First import the latest master.idx from http://www.sec.gov/edgar/indices/fullindex.htm and edit the file as shown below.
Create a database called Edgar
Create a table called master1 using T-SQL code below
Right click on Edgar database,click Tasks, then Import dat and use settings below.
USE [Edgar]
GO
/****** Object: Table [dbo].[master_02102013] Script Date: 2/10/2013 1:41:59 AM ******/
SET ANSI_NULLS ON
GO
SET QUOTED_IDENTIFIER ON
GO
SET ANSI_PADDING ON
GO
CREATE TABLE [dbo].[master_02102013](
[MasterID] [int] IDENTITY(1,1) NOT NULL,
[CIK] [varchar](50) NULL,
[Company Name] [varchar](200) NULL,
[Form Type] [varchar](50) NULL,
[Date Filed] [varchar](50) NULL,
[Filename] [varchar](50) NULL,
CONSTRAINT [PK_master_02102013] PRIMARY KEY CLUSTERED
(
[MasterID] ASC
)WITH (PAD_INDEX = OFF, STATISTICS_NORECOMPUTE = OFF, IGNORE_DUP_KEY = OFF, ALLOW_ROW_LOCKS = ON, ALLOW_PAGE_LOCKS = ON) ON [PRIMARY]
) ON [PRIMARY]
GO
SET ANSI_PADDING OFF
GO
Make sure Identity insert is checked off. Also make sure you select delete existing rows NOT append row data.

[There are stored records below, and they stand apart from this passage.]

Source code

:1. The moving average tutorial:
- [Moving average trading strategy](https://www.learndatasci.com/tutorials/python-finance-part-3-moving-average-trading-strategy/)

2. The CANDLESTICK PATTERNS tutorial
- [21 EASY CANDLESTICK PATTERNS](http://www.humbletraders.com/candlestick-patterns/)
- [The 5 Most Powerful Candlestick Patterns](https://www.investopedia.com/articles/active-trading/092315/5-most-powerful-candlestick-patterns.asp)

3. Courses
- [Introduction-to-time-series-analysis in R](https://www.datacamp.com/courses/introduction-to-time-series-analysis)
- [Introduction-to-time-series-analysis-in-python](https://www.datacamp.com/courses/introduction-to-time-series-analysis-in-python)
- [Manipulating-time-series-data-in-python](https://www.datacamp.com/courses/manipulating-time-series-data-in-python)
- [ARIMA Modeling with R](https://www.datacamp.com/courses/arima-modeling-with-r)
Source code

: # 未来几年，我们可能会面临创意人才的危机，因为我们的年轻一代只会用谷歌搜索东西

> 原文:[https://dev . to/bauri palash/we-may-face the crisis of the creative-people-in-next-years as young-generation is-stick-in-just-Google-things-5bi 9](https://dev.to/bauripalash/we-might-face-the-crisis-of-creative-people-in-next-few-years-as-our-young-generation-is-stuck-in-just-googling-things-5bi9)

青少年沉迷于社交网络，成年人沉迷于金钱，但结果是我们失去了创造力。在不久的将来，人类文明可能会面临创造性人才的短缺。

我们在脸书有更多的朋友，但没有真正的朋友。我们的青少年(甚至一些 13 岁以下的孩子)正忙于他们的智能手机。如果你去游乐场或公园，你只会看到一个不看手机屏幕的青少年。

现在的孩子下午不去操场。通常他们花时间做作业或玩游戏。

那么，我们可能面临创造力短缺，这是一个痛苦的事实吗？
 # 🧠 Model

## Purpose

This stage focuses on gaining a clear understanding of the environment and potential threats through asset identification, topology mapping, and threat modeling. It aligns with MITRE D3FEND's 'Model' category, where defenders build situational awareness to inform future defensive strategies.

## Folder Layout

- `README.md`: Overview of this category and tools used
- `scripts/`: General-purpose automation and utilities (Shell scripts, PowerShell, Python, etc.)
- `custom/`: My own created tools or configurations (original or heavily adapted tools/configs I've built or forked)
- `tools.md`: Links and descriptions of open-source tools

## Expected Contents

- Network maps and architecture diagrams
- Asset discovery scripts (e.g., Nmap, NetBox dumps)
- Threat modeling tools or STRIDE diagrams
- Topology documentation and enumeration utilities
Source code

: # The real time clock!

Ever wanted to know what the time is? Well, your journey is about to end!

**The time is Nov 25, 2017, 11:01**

Example Search T-SQL Query after import is completed.
SELECT TOP 100000 [MasterID]
,[CIK]
,[Company Name]
,[Form Type]
,[Date Filed]
,[Filename]
FROM [Edgar].[dbo].[master]
Result
Coming soon – a script, to extract ftp filepaths from above results and possibly a script [in python] tp download from ftp.sec.gov all the files into appropriate columns in our database, which currently houses 53,398 rows of data.
————–
Scriot for downloading ONE file, from say data in first row of table created above. Save this as test.scr
anonymous
<your email address goes in here>
cd edgar/data/1000045/
ls *.txt
get 0001193125-13-046001.txt
quit
Script for a batchfile to execute above. Save as, for example: gosec.bat
cls
ftp -s:test.scr ftp.sec.gov